Dense Discrete Optimization


This page contains the instructions for the practical. A PDF version of these instructions is also available here. The templates for the code to fill in is available here.

The main file orchestrating everything is part_1.m. It calls other functions that you will be guided through implementing. You need to run the code from the directory where those files are.

We provide you with an efficient implementation of the matrix-vector product for the specific pairwise potentials studied in this practical in the permutohedral subfolder. There is normally no need for you to change anything in this folder but if you encounter problems with loading the unary terms or with performing this product, you might have to recompile the Mex files for your own architecture. Some instructions to do so are given in the permutohedral/README file.

Semantic segmentation task

In this practical, we consider the classic problem of Semantic Segmentation. In this problem, given an image and a set of semantic labels (such as car, person, sheep...), the goal is to associate a single class to each pixel of the image.

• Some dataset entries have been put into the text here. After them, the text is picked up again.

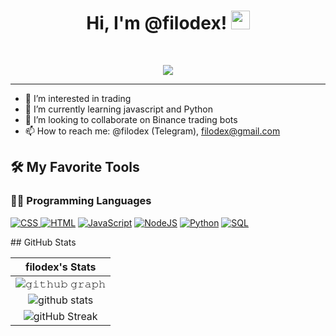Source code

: <h1 align="center">
Hi, I'm @filodex!
  <img src="https://media.giphy.com/media/hvRJCLFzcasrR4ia7z/giphy.gif" width="30"></h1>
<br/>
<p align="center"><img src="https://readme-typing-svg.herokuapp.com/?lines=Javascript+%26+Python+Programmer;Trader%2C+Freelancer;&center=true&width=480&height=45">
</p>     




-------------------------
- 👀 I’m interested in trading
- 🌱 I’m currently learning javascript and Python
- 💞️ I’m looking to collaborate on Binance trading bots
- 📫 How to reach me: @filodex (Telegram), filodex@gmail.com

## 🛠️ My Favorite Tools
### 👨‍💻 Programming Languages

<p>
    <a href="#"><img alt="CSS" src="https://img.shields.io/badge/CSS%20-%231572B6.svg?logo=css3&logoColor=white">
    <a href="#"><img alt="HTML" src="https://img.shields.io/badge/HTML%20-%23E34F26.svg?logo=html5&logoColor=white"></a>
    <a href="#"><img alt="JavaScript" src="https://img.shields.io/badge/JavaScript%20-%23F7DF1E.svg?logo=javascript&logoColor=black"></a>
    <a href="#"><img alt="NodeJS" src="https://img.shields.io/badge/Node.js%20-%2343853D.svg?logo=node.js&logoColor=white"></a>
    <a href="#"><img alt="Python" src="https://img.shields.io/badge/Python%20-%2314354C.svg?logo=python&logoColor=white"></a>
    <a href="#"><img alt="SQL" src="https://img.shields.io/badge/SQL%20-%23025E8C.svg?logo=amazon-dynamodb&logoColor=white"></a>
</p>
  ## GitHub Stats
  
  

|                                                         filodex's Stats                                                            |
| :---------------------------------------------------------------------------------------------------------------------------------: |
| ![𝚐𝚒𝚝𝚑𝚞𝚋 𝚐𝚛𝚊𝚙𝚑](https://activity-graph.herokuapp.com/graph?username=filodex&theme=react-dark&hide_border=true&area=true) |
|        ![github stats](https://github-readme-stats.vercel.app/api?username=filodex&show_icons=true&theme=algolia)        |
|              ![gitHub Streak](https://github-readme-streak-stats.herokuapp.com/?user=filodex&theme=algolia)              |

                                                                                                                                                                   
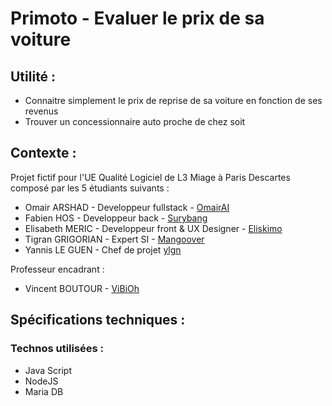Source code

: # Primoto - Evaluer le prix de sa voiture

## Utilité :
* Connaitre simplement le prix de reprise de sa voiture en fonction de ses revenus
* Trouver un concessionnaire auto proche de chez soit

## Contexte :
Projet fictif pour l'UE Qualité Logiciel de L3 Miage à Paris Descartes composé par les 5 étudiants suivants :
* Omair ARSHAD - Developpeur fullstack - [OmairAI](https://github.com/omairAI)
* Fabien HOS - Developpeur back - [Surybang](https://github.com/surybang)
* Elisabeth MERIC - Developpeur front & UX Designer - [Eliskimo](https://github.com/eliskimo)
* Tigran GRIGORIAN - Expert SI - [Mangoover](https://github.com/mangoover)
* Yannis LE GUEN - Chef de projet [ylgn](https://github.com/yannisleguen) 

Professeur encadrant :
* Vincent BOUTOUR - [ViBiOh](https://github.com/ViBiOh)

## Spécifications techniques :
### Technos utilisées : 
* Java Script
* NodeJS
* Maria DB





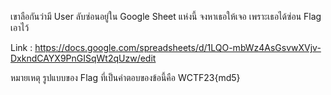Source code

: เขาลือกันว่ามี User ลับซ่อนอยู่ใน Google Sheet แห่งนี้ จงหาเธอให้เจอ เพราะเธอได้ซ่อน Flag เอาไว้

Link : https://docs.google.com/spreadsheets/d/1LQO-mbWz4AsGsvwXVjv-DxkndCAYX9PnGISqWt2qUzw/edit

หมายเหตุ รูปแบบของ Flag ที่เป็นคำตอบของข้อนี้คือ WCTF23{md5}
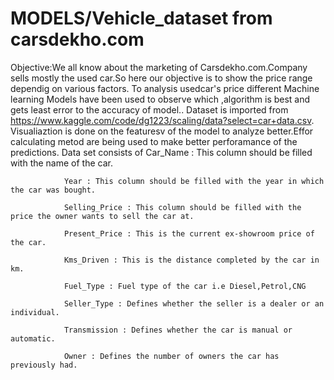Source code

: # MODELS/Vehicle_dataset from carsdekho.com

Objective:We all know about the marketing of Carsdekho.com.Company sells mostly the used car.So here our objective is to show the price range dependig on various factors.
To analysis usedcar's price different Machine learning Models have been used to observe which ,algorithm is best and gets least error to the accuracy of model.. Dataset is imported from https://www.kaggle.com/code/dg1223/scaling/data?select=car+data.csv.
Visualiaztion is done on the featuresv of the model to analyze better.Effor calculating metod are being used to make better perforamance of the predictions.
Data set consists of 
                Car_Name : This column should be filled with the name of the car.

                Year : This column should be filled with the year in which the car was bought.

                Selling_Price : This column should be filled with the price the owner wants to sell the car at.

                Present_Price : This is the current ex-showroom price of the car.

                Kms_Driven : This is the distance completed by the car in km.

                Fuel_Type : Fuel type of the car i.e Diesel,Petrol,CNG

                Seller_Type : Defines whether the seller is a dealer or an individual.

                Transmission : Defines whether the car is manual or automatic.

                Owner : Defines the number of owners the car has previously had.
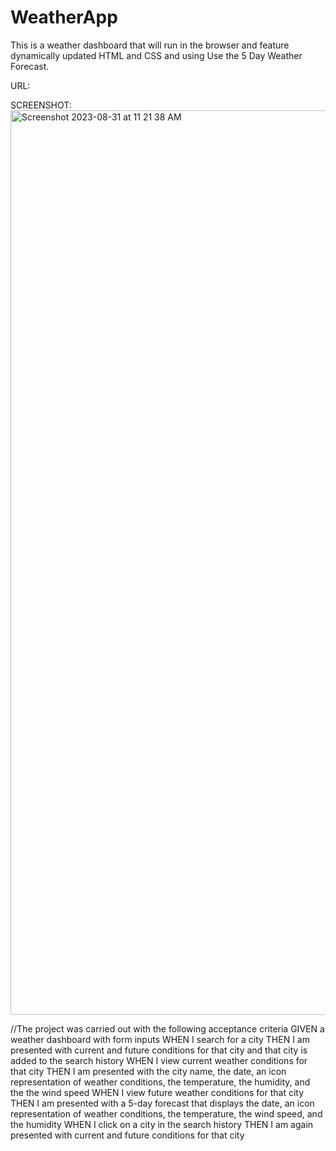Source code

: # WeatherApp
This is a weather dashboard that will run in the browser and feature dynamically updated HTML and CSS and using Use the 5 Day Weather Forecast.

URL:

SCREENSHOT: <img width="1447" alt="Screenshot 2023-08-31 at 11 21 38 AM" src="https://github.com/LeidyCardenasS/WeatherApp/assets/139012532/c595f698-cbfe-4c12-a986-4a2c29fb7efe">


//The project was carried out with the following acceptance criteria 
GIVEN a weather dashboard with form inputs
WHEN I search for a city
THEN I am presented with current and future conditions for that city and that city is added to the search history
WHEN I view current weather conditions for that city
THEN I am presented with the city name, the date, an icon representation of weather conditions, the temperature, the humidity, and the the wind speed
WHEN I view future weather conditions for that city
THEN I am presented with a 5-day forecast that displays the date, an icon representation of weather conditions, the temperature, the wind speed, and the humidity
WHEN I click on a city in the search history
THEN I am again presented with current and future conditions for that city
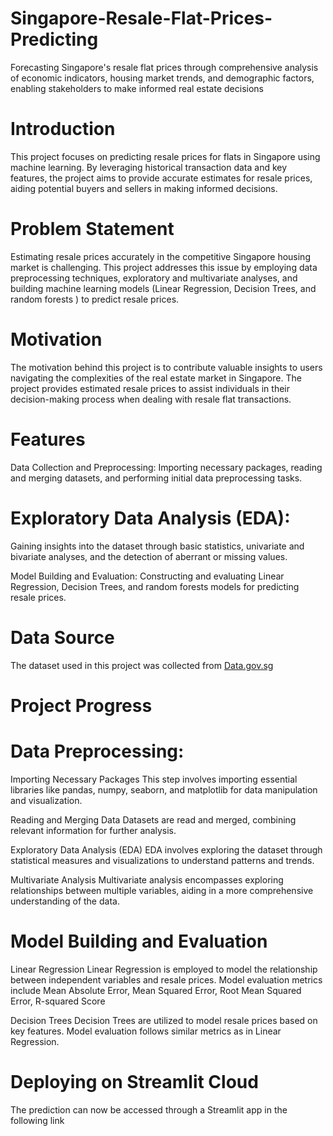 # Singapore-Resale-Flat-Prices-Predicting

Forecasting Singapore's resale flat prices through comprehensive analysis of economic indicators, housing market trends, and demographic factors, enabling stakeholders to make informed real estate decisions

# Introduction

This project focuses on predicting resale prices for flats in Singapore using machine learning. By leveraging historical transaction data and key features, the project aims to provide accurate estimates for resale prices, aiding potential buyers and sellers in making informed decisions.

# Problem Statement

Estimating resale prices accurately in the competitive Singapore housing market is challenging. This project addresses this issue by employing data preprocessing techniques, exploratory and multivariate analyses, and building machine learning models (Linear Regression, Decision Trees, and  random forests ) to predict resale prices.

# Motivation

The motivation behind this project is to contribute valuable insights to users navigating the complexities of the real estate market in Singapore. The project provides estimated resale prices to assist individuals in their decision-making process when dealing with resale flat transactions.

# Features

Data Collection and Preprocessing: Importing necessary packages, reading and merging datasets, and performing initial data preprocessing tasks.

# Exploratory Data Analysis (EDA): 

Gaining insights into the dataset through basic statistics, univariate and bivariate analyses, and the detection of aberrant or missing values.


Model Building and Evaluation: Constructing and evaluating Linear Regression, Decision Trees, and random forests  models for predicting resale prices.


# Data Source
The dataset used in this project was collected from [Data.gov.sg](https://data.gov.sg/)

# Project Progress
# Data Preprocessing:
 Importing Necessary Packages This step involves importing essential libraries like pandas, numpy, seaborn, and matplotlib for data manipulation and visualization.

Reading and Merging Data Datasets are read and merged, combining relevant information for further analysis.

Exploratory Data Analysis (EDA) EDA involves exploring the dataset through statistical measures and visualizations to understand patterns and trends.

Multivariate Analysis Multivariate analysis encompasses exploring relationships between multiple variables, aiding in a more comprehensive understanding of the data.

# Model Building and Evaluation

Linear Regression Linear Regression is employed to model the relationship between independent variables and resale prices. Model evaluation metrics include Mean Absolute Error, Mean Squared Error, Root Mean Squared Error, R-squared Score

Decision Trees Decision Trees are utilized to model resale prices based on key features. Model evaluation follows similar metrics as in Linear Regression.

# Deploying on Streamlit Cloud
The prediction can now be accessed through a Streamlit app in the following link 
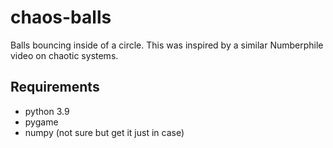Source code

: # chaos-balls
Balls bouncing inside of a circle. This was inspired by a similar Numberphile video on chaotic systems.

## Requirements
- python 3.9
- pygame
- numpy (not sure but get it just in case)

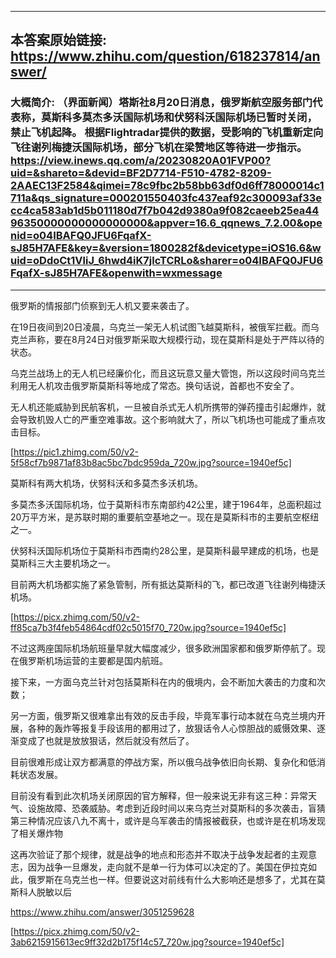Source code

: ----------------------------------------
## 本答案原始链接: https://www.zhihu.com/question/618237814/answer/
### 大概简介: （界面新闻）塔斯社8月20日消息，俄罗斯航空服务部门代表称，莫斯科多莫杰多沃国际机场和伏努科沃国际机场已暂时关闭，禁止飞机起降。 根据Flightradar提供的数据，受影响的飞机重新定向飞往谢列梅捷沃国际机场，部分飞机在梁赞地区等待进一步指示。https://view.inews.qq.com/a/20230820A01FVP00?uid=&shareto=&devid=BF2D7714-F510-4782-8209-2AAEC13F2584&qimei=78c9fbc2b58bb63df0d6ff78000014c1711a&qs_signature=000201550403fc437eaf92c300093af33ecc4ca583ab1d5b011180d7f7b042d9380a9f082caeeb25ea4496350000000000000000&appver=16.6_qqnews_7.2.00&openid=o04IBAFQ0JFU6FqafX-sJ85H7AFE&key=&version=1800282f&devicetype=iOS16.6&wuid=oDdoCt1VliJ_6hwd4iK7jlcTCRLo&sharer=o04IBAFQ0JFU6FqafX-sJ85H7AFE&openwith=wxmessage
----------------------------------------
俄罗斯的情报部门侦察到无人机又要来袭击了。

在19日夜间到20日凌晨，乌克兰一架无人机试图飞越莫斯科，被俄军拦截。而乌克兰声称，要在8月24日对俄罗斯采取大规模行动，现在莫斯科是处于严阵以待的状态。

乌克兰战场上的无人机已经廉价化，而且这玩意又量大管饱，所以这段时间乌克兰利用无人机攻击俄罗斯莫斯科等地成了常态。换句话说，首都也不安全了。

无人机还能威胁到民航客机，一旦被自杀式无人机所携带的弹药撞击引起爆炸，就会导致机毁人亡的严重空难事故。这个影响就大了，所以飞机场也可能成了重点攻击目标。

[https://pic1.zhimg.com/50/v2-5f58cf7b9871af83b8ac5bc7bdc959da_720w.jpg?source=1940ef5c]

莫斯科有两大机场，伏努科沃和多莫杰多沃机场。

多莫杰多沃国际机场，位于莫斯科市东南部约42公里，建于1964年，总面积超过20万平方米，是苏联时期的重要航空基地之一。现在是莫斯科市的主要航空枢纽之一。

伏努科沃国际机场位于莫斯科市西南约28公里，是莫斯科最早建成的机场，也是莫斯科三大主要机场之一。

目前两大机场都实施了紧急管制，所有抵达莫斯科的飞，都已改道飞往谢列梅捷沃机场。

[https://picx.zhimg.com/50/v2-ff85ca7b3f4feb54864cdf02c5015f70_720w.jpg?source=1940ef5c]

不过这两座国际机场航班量早就大幅度减少，很多欧洲国家都和俄罗斯停航了。现在俄罗斯机场运营的主要都是国内航班。

接下来，一方面乌克兰针对包括莫斯科在内的俄境内，会不断加大袭击的力度和次数；

另一方面，俄罗斯又很难拿出有效的反击手段，毕竟军事行动本就在乌克兰境内开展，各种的轰炸等报复手段该用的都用过了，放狠话令人心惊胆战的威慑效果、逐渐变成了也就是放放狠话，然后就没有然后了。

目前很难形成让双方都满意的停战方案，所以俄乌战争依旧向长期、复杂化和低消耗状态发展。

目前没有看到此次机场关闭原因的官方解释，但一般来说无非有这三种：异常天气、设施故障、恐袭威胁。考虑到近段时间以来乌克兰对莫斯科的多次袭击，盲猜第三种情况应该八九不离十，或许是乌军袭击的情报被截获，也或许是在机场发现了相关爆炸物

这再次验证了那个规律，就是战争的地点和形态并不取决于战争发起者的主观意志，因为战争一旦爆发，走向就不是单一行为体可以决定的了。美国在伊拉克如此，俄罗斯在乌克兰也一样。但要说这对前线有什么大影响还是想多了，尤其在莫斯科人脱敏以后

https://www.zhihu.com/answer/3051259628




[https://picx.zhimg.com/50/v2-3ab6215915613ec9ff32d2b175f14c57_720w.jpg?source=1940ef5c]

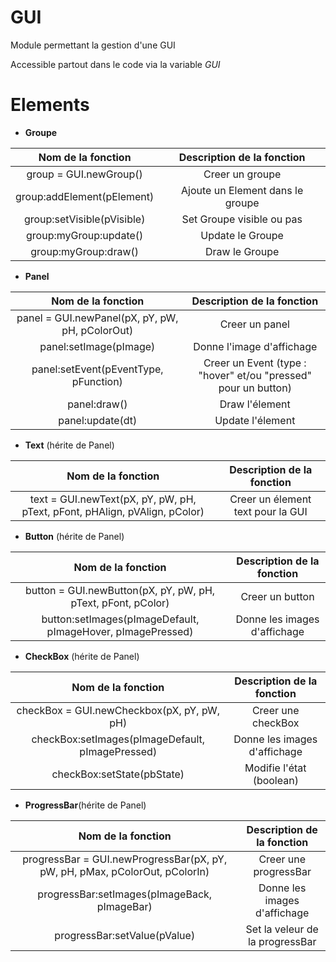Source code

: # GUI
Module permettant la gestion d'une GUI

Accessible partout dans le code via la variable _GUI_

# Elements
* **Groupe**

|Nom de la fonction | Description de la fonction 
|:-:|:-:
|group = GUI.newGroup()| Creer un groupe
|group:addElement(pElement)| Ajoute un Element dans le groupe
|group:setVisible(pVisible)| Set Groupe visible ou pas
|group:myGroup:update()| Update le Groupe
|group:myGroup:draw()| Draw le Groupe

* **Panel**

|Nom de la fonction | Description de la fonction 
|:-:|:-:
|panel = GUI.newPanel(pX, pY, pW, pH, pColorOut) | Creer un panel
|panel:setImage(pImage) | Donne l'image d'affichage
|panel:setEvent(pEventType, pFunction) | Creer un Event (type : "hover" et/ou "pressed" pour un button)
|panel:draw() | Draw l'élement
|panel:update(dt) | Update l'élement

* **Text** (hérite de Panel)

|Nom de la fonction | Description de la fonction 
|:-:|:-:
|text = GUI.newText(pX, pY, pW, pH, pText, pFont, pHAlign, pVAlign, pColor) | Creer un élement text pour la GUI

* **Button** (hérite de Panel)

|Nom de la fonction | Description de la fonction 
|:-:|:-:
|button = GUI.newButton(pX, pY, pW, pH, pText, pFont, pColor) | Creer un button
|button:setImages(pImageDefault, pImageHover, pImagePressed) | Donne les images d'affichage

* **CheckBox** (hérite de Panel)

|Nom de la fonction | Description de la fonction 
|:-:|:-:
|checkBox = GUI.newCheckbox(pX, pY, pW, pH) | Creer une checkBox
|checkBox:setImages(pImageDefault, pImagePressed) | Donne les images d'affichage
|checkBox:setState(pbState) | Modifie l'état (boolean)

* **ProgressBar**(hérite de Panel)

|Nom de la fonction | Description de la fonction 
|:-:|:-:
|progressBar = GUI.newProgressBar(pX, pY, pW, pH, pMax, pColorOut, pColorIn) | Creer une progressBar
|progressBar:setImages(pImageBack, pImageBar) | Donne les images d'affichage
|progressBar:setValue(pValue) | Set la veleur de la progressBar
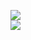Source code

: [![](https://img.shields.io/badge/Made%20With-Github%20Spray-lightgrey.svg?style=for-the-badge&logo=github)](https://github.com/Annihil/github-spray#25293)  
[![](https://i.imgur.com/2DrTn0Z.gif)](https://github.com/Annihil/github-spray)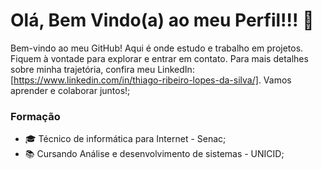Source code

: # Olá, Bem Vindo(a) ao meu Perfil!!! 👋

<!--
**thiagoribeiro2003/thiagoribeiro2003** is a ✨ _special_ ✨ repository because its `README.md` (this file) appears on your GitHub profile.

Here are some ideas to get you started:

- 🔭 I’m currently working on ...
- 🌱 I’m currently learning ...
- 👯 I’m looking to collaborate on ...
- 🤔 I’m looking for help with ...
- 💬 Ask me about ...
- 📫 How to reach me: ...
- 😄 Pronouns: ...
- ⚡ Fun fact: ...
-->

Bem-vindo ao meu GitHub! Aqui é onde estudo e trabalho em projetos. Fiquem à vontade para explorar e entrar em contato. Para mais detalhes sobre minha trajetória, confira meu LinkedIn: [https://www.linkedin.com/in/thiago-ribeiro-lopes-da-silva/]. Vamos aprender e colaborar juntos!;

### Formação
- 🎓 Técnico de informática para Internet - Senac;
- 📚 Cursando Análise e desenvolvimento de sistemas - UNICID; 


 
 



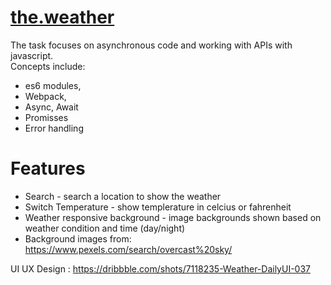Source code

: # [the.weather](https://dorisashehi.github.io/weather-app/)


The task focuses on asynchronous code and working with APIs with javascript.  \
Concepts include:
- es6 modules,
- Webpack,
- Async, Await
- Promisses
- Error handling

# Features

- Search - search a location to show the weather
- Switch Temperature - show templerature in celcius or fahrenheit
- Weather responsive background - image backgrounds shown based on weather condition and time (day/night)
- Background images from: https://www.pexels.com/search/overcast%20sky/


UI UX Design : https://dribbble.com/shots/7118235-Weather-DailyUI-037

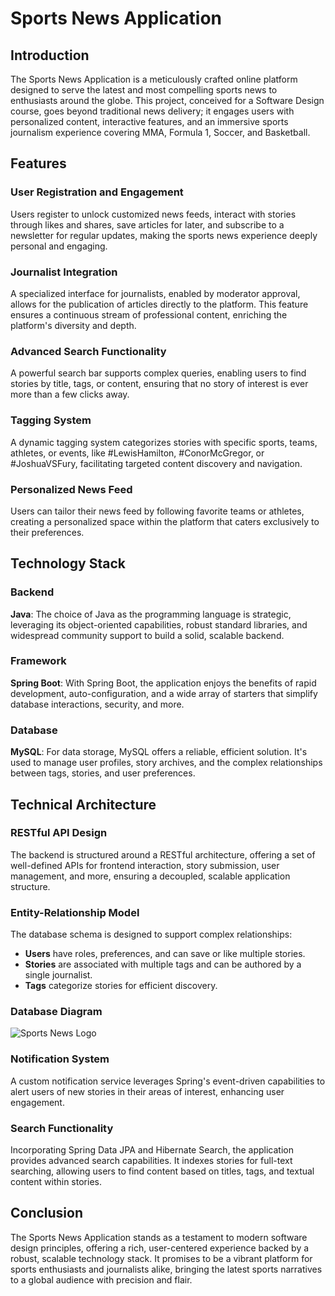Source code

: # Sports News Application

## Introduction
The Sports News Application is a meticulously crafted online platform designed to serve the latest and most compelling sports news to enthusiasts around the globe. This project, conceived for a Software Design course, goes beyond traditional news delivery; it engages users with personalized content, interactive features, and an immersive sports journalism experience covering MMA, Formula 1, Soccer, and Basketball.

## Features

### User Registration and Engagement
Users register to unlock customized news feeds, interact with stories through likes and shares, save articles for later, and subscribe to a newsletter for regular updates, making the sports news experience deeply personal and engaging.

### Journalist Integration
A specialized interface for journalists, enabled by moderator approval, allows for the publication of articles directly to the platform. This feature ensures a continuous stream of professional content, enriching the platform's diversity and depth.

### Advanced Search Functionality
A powerful search bar supports complex queries, enabling users to find stories by title, tags, or content, ensuring that no story of interest is ever more than a few clicks away.

### Tagging System
A dynamic tagging system categorizes stories with specific sports, teams, athletes, or events, like #LewisHamilton, #ConorMcGregor, or #JoshuaVSFury, facilitating targeted content discovery and navigation.

### Personalized News Feed
Users can tailor their news feed by following favorite teams or athletes, creating a personalized space within the platform that caters exclusively to their preferences.

## Technology Stack

### Backend
**Java**: The choice of Java as the programming language is strategic, leveraging its object-oriented capabilities, robust standard libraries, and widespread community support to build a solid, scalable backend.

### Framework
**Spring Boot**: With Spring Boot, the application enjoys the benefits of rapid development, auto-configuration, and a wide array of starters that simplify database interactions, security, and more.

### Database
**MySQL**: For data storage, MySQL offers a reliable, efficient solution. It's used to manage user profiles, story archives, and the complex relationships between tags, stories, and user preferences.

## Technical Architecture


### RESTful API Design
The backend is structured around a RESTful architecture, offering a set of well-defined APIs for frontend interaction, story submission, user management, and more, ensuring a decoupled, scalable application structure.

### Entity-Relationship Model
The database schema is designed to support complex relationships:
- **Users** have roles, preferences, and can save or like multiple stories.
- **Stories** are associated with multiple tags and can be authored by a single journalist.
- **Tags** categorize stories for efficient discovery.

### Database Diagram 
![Sports News Logo]("database_Diagram_2.png")

### Notification System
A custom notification service leverages Spring's event-driven capabilities to alert users of new stories in their areas of interest, enhancing user engagement.

### Search Functionality
Incorporating Spring Data JPA and Hibernate Search, the application provides advanced search capabilities. It indexes stories for full-text searching, allowing users to find content based on titles, tags, and textual content within stories.

## Conclusion
The Sports News Application stands as a testament to modern software design principles, offering a rich, user-centered experience backed by a robust, scalable technology stack. It promises to be a vibrant platform for sports enthusiasts and journalists alike, bringing the latest sports narratives to a global audience with precision and flair.
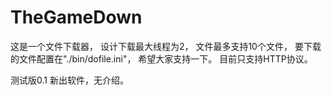 # TheGameDown

这是一个文件下载器，
设计下载最大线程为2，
文件最多支持10个文件，
要下载的文件配置在"./bin/dofile.ini"，
希望大家支持一下。
目前只支持HTTP协议。

测试版0.1
新出软件，无介绍。
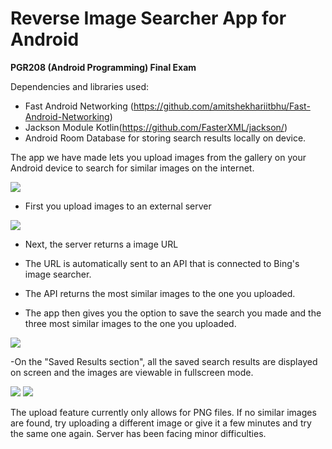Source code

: Reverse Image Searcher App for Android
=======================================================
**PGR208 (Android Programming) Final Exam**

Dependencies and libraries used:
- Fast Android Networking (https://github.com/amitshekhariitbhu/Fast-Android-Networking)
- Jackson Module Kotlin(https://github.com/FasterXML/jackson/)
- Android Room Database for storing search results locally on device. 

The app we have made lets you upload images from the gallery on your
Android device to search for similar images on the internet.

<img src="app/src/main/res/drawable-v24/homescreen.png">


- First you upload images to an external server

<img src="app/src/main/res/drawable-v24/uploading.png">
  
- Next, the server returns a image URL
  
- The URL is automatically sent to an API that is connected to Bing's image searcher.
  
- The API returns the most similar images to the one you uploaded.
  
- The app then gives you the option to save the search you made and the three most similar images
to the one you uploaded.
  
<img src="app/src/main/res/drawable-v24/uploaded.png">

-On the "Saved Results section", all the saved search results are displayed on screen and the images
  are viewable in fullscreen mode.

<img src="app/src/main/res/drawable-v24/resultscreen.png">

<img src="app/src/main/res/drawable-v24/pikachufullscreen.png">

The upload feature currently only allows for PNG files. If no similar images are found,
try uploading a different image or give it a few minutes and try the same one again.
Server has been facing minor difficulties.

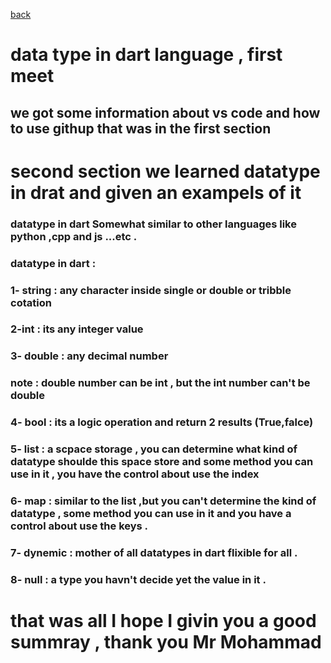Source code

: [back](../README.md)
# data type in dart language , first meet 
##  we got some information about vs code and how to use githup that was in the first section 
# second section we learned  datatype in drat and given an exampels of it 
### datatype in dart Somewhat similar to other languages like python ,cpp and js ...etc .
### datatype in dart : 
### 1- string : any character inside single or double or tribble cotation 
### 2-int : its any integer value 
### 3- double : any decimal number 
### note : double number can be int , but the int number can't be double
### 4- bool : its a logic operation and return 2 results (True,falce)
### 5- list : a scpace storage , you can determine what kind of datatype shoulde this space store and some method you can use in it , you have the control about use the index 
### 6- map : similar to the list ,but you can't determine the kind of datatype ,  some method you can use in it and you have a control about use the keys . 
### 7- dynemic : mother of all datatypes in dart flixible for all .
### 8- null : a type you havn't decide yet the value in it .
# that was all  I hope I givin you a good summray , thank you Mr Mohammad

This problem has been widely studied due to its importance for many industrial applications in robotics and heavy use in medical imaging. More recently, this problem has seen a new interest for self driving cars. Indeed, it is required to find, given an image, what it contains to be able to build a self driving system.

The semantic segmentation task is very challenging and can be solved using several techniques. A classic framework to solve this problem is based on a 2-step process:

The first part used to be done using hand-crafted feature descriptors followed by simple classifiers. More recently, Convolutional Neural Networks have been used to obtain better quality labellings. The second step is done using a model such as a Conditional Random Fields (CRF), which is what is going to be studied in this practical.

CRF model

CRFs are used as graphical models to represent a given problem. We define an energy on the CRF that will represent the quality of the current labelling. Optimizing the labelling to minimize this energy will then solve the corresponding problem.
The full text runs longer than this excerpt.